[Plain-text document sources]
+ + + + + + +

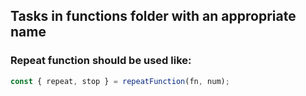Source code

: ## Tasks in functions folder with an appropriate name

### Repeat function should be used like:

```JavaScript
const { repeat, stop } = repeatFunction(fn, num);
```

+ + + + + + +

_Exercise_.
The records above are to be restated exactly, with all pictures omitted.

_Your solution_.
Source code

: ## Tasks in functions folder with an appropriate name

### Repeat function should be used like:

```JavaScript
const { repeat, stop } = repeatFunction(fn, num);
```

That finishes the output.